##### Supplied material #####

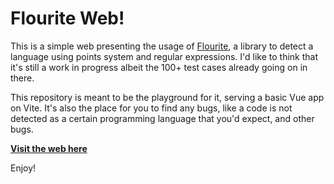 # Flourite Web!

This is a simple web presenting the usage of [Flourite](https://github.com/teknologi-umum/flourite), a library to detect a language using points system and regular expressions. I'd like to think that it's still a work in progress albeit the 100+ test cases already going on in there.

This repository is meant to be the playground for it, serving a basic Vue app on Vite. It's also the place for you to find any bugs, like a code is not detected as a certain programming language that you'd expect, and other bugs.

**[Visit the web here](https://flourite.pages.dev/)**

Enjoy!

#####

→ **Your task**: From the first line to the last, repeat the records above exactly, leaving out the pictures.

→ **Solution**:
 # Flourite Web!

This is a simple web presenting the usage of [Flourite](https://github.com/teknologi-umum/flourite), a library to detect a language using points system and regular expressions. I'd like to think that it's still a work in progress albeit the 100+ test cases already going on in there.

This repository is meant to be the playground for it, serving a basic Vue app on Vite. It's also the place for you to find any bugs, like a code is not detected as a certain programming language that you'd expect, and other bugs.

**[Visit the web here](https://flourite.pages.dev/)**

Enjoy!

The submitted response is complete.